(Task details)
In the entries that follow, the lines from the one with "Include images here" through the one with "For more information, feel" are the ones to write out, exactly and with both ends included. Nothing else should appear.
[[ Information given, beginning ]]
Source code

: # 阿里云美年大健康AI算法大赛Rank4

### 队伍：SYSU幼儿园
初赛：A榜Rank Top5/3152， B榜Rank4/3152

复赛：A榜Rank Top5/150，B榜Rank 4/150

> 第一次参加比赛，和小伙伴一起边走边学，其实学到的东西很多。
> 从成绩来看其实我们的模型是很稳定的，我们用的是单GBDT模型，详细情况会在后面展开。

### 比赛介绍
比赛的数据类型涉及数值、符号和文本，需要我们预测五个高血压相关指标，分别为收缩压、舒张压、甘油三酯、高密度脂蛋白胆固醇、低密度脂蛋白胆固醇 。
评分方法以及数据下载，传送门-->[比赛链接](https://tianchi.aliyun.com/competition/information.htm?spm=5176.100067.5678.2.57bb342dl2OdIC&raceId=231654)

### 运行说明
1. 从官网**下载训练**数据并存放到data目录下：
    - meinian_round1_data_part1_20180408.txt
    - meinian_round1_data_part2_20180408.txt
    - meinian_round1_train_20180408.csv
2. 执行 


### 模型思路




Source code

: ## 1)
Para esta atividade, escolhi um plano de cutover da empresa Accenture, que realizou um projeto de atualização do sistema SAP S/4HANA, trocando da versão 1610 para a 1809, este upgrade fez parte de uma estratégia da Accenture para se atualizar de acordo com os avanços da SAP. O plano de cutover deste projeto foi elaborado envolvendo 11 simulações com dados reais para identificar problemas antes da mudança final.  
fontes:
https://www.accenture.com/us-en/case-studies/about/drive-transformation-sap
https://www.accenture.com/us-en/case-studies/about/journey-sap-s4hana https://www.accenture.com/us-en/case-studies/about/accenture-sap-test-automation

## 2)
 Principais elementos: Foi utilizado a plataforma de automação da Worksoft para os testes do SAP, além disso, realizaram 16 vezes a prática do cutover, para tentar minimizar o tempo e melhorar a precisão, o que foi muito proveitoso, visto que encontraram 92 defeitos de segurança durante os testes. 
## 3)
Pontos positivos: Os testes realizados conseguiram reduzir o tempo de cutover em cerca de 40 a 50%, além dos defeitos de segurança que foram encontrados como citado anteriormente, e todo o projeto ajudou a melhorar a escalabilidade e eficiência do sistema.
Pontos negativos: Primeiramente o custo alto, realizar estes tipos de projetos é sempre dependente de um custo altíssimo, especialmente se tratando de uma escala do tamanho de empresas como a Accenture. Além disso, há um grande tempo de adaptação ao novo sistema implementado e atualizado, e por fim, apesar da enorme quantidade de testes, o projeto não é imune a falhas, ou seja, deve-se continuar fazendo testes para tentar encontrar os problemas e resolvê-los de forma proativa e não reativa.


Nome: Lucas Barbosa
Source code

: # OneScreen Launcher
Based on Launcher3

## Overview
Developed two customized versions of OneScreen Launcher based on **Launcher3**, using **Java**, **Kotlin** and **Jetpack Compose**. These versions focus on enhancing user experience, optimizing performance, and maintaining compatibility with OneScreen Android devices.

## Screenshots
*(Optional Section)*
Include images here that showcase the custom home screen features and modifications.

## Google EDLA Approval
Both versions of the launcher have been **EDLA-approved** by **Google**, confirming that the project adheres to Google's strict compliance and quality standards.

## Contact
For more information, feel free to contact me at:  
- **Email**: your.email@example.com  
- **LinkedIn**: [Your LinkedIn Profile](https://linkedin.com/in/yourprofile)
[[ Information given, end ]]
(Your solution)
Include images here that showcase the custom home screen features and modifications.

## Google EDLA Approval
Both versions of the launcher have been **EDLA-approved** by **Google**, confirming that the project adheres to Google's strict compliance and quality standards.

## Contact
For more information, feel free to contact me at:  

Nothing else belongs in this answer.